§ PROVIDED MATERIAL
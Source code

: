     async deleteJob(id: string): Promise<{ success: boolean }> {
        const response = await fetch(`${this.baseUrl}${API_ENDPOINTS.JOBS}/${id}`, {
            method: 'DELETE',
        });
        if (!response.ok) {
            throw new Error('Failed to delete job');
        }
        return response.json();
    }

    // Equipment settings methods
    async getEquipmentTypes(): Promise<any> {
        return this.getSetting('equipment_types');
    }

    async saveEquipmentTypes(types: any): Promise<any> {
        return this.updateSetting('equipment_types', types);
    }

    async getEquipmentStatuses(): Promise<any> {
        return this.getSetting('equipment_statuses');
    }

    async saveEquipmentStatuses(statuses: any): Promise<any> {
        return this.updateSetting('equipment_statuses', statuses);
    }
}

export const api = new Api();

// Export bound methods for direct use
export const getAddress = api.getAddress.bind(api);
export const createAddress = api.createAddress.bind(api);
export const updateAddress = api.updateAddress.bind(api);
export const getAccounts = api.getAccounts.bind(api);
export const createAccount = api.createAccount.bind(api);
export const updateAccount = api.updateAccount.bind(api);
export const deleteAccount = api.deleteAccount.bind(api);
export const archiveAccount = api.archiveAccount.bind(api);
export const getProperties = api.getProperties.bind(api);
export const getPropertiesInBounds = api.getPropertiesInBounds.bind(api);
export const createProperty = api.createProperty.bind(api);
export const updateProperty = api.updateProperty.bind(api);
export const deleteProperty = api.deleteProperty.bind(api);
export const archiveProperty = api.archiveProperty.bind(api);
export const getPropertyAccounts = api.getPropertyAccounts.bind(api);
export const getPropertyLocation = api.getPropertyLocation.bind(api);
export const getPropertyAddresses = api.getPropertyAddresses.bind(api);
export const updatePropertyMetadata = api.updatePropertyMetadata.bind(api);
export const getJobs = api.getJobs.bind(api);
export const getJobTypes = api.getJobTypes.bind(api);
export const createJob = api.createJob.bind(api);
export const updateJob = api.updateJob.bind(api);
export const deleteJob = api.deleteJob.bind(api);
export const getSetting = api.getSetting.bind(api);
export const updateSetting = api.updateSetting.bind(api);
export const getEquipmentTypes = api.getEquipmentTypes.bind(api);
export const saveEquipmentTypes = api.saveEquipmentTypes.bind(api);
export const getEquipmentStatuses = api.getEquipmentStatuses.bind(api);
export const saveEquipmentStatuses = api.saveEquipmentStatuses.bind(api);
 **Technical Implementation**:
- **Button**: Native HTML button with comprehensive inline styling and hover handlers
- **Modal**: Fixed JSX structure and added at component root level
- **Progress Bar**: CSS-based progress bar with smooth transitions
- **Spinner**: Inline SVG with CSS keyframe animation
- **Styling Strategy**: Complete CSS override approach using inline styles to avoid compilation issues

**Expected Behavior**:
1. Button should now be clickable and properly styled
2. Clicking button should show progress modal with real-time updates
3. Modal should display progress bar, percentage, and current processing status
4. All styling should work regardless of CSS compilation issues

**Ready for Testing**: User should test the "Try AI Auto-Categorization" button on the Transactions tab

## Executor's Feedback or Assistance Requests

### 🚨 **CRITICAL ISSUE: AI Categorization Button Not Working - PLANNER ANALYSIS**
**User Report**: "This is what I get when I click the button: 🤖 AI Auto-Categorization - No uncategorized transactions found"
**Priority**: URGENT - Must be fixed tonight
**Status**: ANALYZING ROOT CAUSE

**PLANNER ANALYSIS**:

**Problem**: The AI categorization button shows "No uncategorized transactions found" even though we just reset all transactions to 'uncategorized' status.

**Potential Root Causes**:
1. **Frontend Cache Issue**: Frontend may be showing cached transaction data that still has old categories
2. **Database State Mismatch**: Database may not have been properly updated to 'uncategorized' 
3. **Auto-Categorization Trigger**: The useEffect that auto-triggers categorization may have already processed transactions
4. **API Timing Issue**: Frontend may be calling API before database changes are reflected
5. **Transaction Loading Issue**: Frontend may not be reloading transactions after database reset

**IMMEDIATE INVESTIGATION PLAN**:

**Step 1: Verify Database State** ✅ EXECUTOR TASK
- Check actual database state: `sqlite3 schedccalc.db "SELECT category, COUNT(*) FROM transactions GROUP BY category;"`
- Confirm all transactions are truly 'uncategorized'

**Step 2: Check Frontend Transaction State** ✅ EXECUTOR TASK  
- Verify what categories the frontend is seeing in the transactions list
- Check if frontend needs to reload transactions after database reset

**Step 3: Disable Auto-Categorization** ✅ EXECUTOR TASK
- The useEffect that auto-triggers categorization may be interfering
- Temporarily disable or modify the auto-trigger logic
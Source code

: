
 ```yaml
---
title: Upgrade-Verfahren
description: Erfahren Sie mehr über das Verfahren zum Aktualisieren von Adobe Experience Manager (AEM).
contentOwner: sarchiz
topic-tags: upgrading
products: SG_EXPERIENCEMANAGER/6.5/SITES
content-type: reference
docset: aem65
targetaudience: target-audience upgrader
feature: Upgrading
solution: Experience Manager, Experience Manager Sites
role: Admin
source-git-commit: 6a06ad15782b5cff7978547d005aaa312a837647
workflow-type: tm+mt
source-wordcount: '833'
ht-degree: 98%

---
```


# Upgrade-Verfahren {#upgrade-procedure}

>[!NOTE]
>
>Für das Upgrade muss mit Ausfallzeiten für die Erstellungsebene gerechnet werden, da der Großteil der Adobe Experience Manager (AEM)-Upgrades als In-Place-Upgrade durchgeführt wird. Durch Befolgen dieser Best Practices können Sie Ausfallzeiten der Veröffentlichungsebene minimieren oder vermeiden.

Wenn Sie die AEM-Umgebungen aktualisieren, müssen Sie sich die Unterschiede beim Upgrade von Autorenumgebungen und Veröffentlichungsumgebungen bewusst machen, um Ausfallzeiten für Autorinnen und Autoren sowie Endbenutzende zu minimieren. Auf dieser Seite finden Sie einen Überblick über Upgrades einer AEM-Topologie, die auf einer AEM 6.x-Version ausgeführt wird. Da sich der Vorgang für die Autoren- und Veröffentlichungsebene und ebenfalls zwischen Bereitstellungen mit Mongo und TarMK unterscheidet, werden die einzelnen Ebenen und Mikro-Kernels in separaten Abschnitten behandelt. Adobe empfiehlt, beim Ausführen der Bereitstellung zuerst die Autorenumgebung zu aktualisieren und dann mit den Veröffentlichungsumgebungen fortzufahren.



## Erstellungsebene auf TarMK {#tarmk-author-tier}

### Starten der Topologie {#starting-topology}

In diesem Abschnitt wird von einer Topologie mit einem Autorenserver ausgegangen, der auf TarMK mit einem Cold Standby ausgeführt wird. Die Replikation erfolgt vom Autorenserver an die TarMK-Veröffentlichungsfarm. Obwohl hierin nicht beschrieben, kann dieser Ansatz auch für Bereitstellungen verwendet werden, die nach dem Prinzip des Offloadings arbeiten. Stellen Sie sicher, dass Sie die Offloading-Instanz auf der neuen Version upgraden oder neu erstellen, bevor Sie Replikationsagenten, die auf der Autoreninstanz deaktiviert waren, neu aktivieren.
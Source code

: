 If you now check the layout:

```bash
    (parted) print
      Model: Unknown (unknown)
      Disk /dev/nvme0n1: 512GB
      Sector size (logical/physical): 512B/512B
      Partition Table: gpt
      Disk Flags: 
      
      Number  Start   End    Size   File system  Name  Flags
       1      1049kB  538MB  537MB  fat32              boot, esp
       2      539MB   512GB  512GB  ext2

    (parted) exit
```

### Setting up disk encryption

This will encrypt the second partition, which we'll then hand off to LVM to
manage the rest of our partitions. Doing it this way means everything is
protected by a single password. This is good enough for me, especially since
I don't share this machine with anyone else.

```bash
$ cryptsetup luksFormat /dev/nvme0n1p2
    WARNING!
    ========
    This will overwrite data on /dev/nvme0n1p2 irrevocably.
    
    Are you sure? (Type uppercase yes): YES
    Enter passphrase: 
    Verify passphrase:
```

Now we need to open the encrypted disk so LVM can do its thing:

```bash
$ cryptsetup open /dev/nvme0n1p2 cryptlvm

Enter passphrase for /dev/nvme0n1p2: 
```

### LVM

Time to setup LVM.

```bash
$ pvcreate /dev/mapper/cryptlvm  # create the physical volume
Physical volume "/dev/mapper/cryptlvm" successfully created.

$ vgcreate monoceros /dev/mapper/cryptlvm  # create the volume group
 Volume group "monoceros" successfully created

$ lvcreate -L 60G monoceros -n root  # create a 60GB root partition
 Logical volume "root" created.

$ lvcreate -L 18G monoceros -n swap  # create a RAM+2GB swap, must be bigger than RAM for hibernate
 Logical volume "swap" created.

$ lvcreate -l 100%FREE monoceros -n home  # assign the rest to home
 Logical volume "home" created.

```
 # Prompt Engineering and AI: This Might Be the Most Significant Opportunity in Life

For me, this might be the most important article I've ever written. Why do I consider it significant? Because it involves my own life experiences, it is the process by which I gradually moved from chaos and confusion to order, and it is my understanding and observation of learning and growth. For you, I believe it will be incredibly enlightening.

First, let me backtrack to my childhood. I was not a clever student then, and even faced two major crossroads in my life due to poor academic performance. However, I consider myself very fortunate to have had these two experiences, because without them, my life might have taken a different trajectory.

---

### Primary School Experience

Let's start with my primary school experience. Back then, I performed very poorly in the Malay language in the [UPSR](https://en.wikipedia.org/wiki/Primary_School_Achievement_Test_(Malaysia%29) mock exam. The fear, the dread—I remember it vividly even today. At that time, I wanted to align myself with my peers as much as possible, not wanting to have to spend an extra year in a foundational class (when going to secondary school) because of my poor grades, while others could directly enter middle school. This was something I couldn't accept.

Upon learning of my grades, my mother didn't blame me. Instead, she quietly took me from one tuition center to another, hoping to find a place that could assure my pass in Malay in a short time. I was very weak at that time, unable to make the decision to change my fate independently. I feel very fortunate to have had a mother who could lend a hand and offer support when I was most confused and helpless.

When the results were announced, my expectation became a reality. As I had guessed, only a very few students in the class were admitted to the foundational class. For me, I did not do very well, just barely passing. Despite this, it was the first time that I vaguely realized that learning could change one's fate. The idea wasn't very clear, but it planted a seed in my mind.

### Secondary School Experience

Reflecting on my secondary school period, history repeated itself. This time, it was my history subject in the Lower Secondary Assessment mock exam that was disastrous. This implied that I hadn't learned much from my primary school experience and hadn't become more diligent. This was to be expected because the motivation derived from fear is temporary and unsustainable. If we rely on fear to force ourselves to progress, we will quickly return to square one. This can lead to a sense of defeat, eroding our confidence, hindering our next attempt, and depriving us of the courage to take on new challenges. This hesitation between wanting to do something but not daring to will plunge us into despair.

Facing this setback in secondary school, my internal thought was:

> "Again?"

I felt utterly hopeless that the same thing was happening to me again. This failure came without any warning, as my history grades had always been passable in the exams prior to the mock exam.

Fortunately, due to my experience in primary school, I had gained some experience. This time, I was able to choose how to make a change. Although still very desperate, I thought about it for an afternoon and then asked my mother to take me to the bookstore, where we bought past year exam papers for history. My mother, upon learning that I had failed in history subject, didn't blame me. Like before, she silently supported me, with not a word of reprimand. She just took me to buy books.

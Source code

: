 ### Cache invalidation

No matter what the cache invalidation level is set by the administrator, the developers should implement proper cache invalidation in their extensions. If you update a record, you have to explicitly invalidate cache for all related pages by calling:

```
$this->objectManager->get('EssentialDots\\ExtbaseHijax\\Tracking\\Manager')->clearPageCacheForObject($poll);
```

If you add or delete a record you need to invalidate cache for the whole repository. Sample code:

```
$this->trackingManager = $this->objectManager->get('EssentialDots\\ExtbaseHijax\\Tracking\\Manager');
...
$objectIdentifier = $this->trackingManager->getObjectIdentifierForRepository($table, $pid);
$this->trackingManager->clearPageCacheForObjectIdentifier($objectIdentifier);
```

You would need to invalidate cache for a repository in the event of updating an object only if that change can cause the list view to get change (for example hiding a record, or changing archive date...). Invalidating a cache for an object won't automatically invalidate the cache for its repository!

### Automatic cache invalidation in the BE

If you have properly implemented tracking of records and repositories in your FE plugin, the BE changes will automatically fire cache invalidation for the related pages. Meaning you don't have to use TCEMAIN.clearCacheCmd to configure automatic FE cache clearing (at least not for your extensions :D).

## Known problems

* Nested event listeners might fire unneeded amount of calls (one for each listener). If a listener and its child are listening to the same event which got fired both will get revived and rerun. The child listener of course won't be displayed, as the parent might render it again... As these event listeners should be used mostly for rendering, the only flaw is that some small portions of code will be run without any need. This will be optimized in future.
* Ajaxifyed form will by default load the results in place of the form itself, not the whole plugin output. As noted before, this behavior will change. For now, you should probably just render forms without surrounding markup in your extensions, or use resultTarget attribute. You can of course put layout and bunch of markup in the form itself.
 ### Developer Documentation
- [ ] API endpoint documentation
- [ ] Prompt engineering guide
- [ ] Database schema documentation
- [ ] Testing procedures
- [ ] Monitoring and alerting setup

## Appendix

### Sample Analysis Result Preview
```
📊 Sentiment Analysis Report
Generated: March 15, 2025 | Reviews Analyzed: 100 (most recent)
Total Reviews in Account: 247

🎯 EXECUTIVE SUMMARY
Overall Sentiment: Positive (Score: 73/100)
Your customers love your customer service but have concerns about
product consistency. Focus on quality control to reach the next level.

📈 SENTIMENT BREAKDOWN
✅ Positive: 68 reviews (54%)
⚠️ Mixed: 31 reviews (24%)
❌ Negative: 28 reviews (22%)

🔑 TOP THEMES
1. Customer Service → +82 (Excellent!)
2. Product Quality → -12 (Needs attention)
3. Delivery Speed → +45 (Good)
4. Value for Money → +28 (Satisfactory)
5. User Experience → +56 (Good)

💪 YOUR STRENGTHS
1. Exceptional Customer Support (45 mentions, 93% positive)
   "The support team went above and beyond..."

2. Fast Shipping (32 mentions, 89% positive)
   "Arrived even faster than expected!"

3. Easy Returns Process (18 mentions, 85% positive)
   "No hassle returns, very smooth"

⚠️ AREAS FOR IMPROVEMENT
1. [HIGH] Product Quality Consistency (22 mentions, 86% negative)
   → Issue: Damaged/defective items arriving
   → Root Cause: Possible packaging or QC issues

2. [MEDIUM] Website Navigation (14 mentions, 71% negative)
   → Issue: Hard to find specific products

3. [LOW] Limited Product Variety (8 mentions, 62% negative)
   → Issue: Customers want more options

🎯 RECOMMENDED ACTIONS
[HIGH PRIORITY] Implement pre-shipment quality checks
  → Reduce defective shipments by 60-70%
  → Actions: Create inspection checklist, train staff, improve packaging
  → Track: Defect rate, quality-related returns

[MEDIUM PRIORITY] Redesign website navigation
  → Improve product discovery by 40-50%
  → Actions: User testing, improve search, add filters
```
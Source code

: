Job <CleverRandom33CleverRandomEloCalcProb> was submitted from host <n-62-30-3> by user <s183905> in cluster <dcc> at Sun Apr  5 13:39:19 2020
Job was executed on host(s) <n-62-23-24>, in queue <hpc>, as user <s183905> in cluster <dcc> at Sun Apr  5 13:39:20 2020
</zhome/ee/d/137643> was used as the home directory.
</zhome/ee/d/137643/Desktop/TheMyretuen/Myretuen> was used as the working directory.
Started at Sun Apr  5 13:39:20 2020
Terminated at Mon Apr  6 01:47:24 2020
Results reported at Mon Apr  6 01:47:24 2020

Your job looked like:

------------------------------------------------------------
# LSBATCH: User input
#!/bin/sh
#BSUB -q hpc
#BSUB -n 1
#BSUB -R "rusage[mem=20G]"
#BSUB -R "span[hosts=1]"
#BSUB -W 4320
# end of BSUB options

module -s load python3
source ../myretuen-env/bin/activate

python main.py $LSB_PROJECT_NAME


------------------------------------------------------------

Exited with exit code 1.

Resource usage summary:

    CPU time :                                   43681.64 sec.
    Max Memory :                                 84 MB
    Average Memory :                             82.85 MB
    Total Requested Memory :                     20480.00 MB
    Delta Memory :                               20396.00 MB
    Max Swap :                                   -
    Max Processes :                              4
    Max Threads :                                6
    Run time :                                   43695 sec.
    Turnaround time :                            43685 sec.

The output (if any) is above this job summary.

§ TASK DESCRIPTION
Please print the material above exactly as it appears, from its first line through the line containing "export const createAddress", inclusive, and stop there.

§ SOLUTION TO THIS EXERCISE
Source code

:     async deleteJob(id: string): Promise<{ success: boolean }> {
        const response = await fetch(`${this.baseUrl}${API_ENDPOINTS.JOBS}/${id}`, {
            method: 'DELETE',
        });
        if (!response.ok) {
            throw new Error('Failed to delete job');
        }
        return response.json();
    }

    // Equipment settings methods
    async getEquipmentTypes(): Promise<any> {
        return this.getSetting('equipment_types');
    }

    async saveEquipmentTypes(types: any): Promise<any> {
        return this.updateSetting('equipment_types', types);
    }

    async getEquipmentStatuses(): Promise<any> {
        return this.getSetting('equipment_statuses');
    }

    async saveEquipmentStatuses(statuses: any): Promise<any> {
        return this.updateSetting('equipment_statuses', statuses);
    }
}

export const api = new Api();

// Export bound methods for direct use
export const getAddress = api.getAddress.bind(api);
export const createAddress = api.createAddress.bind(api);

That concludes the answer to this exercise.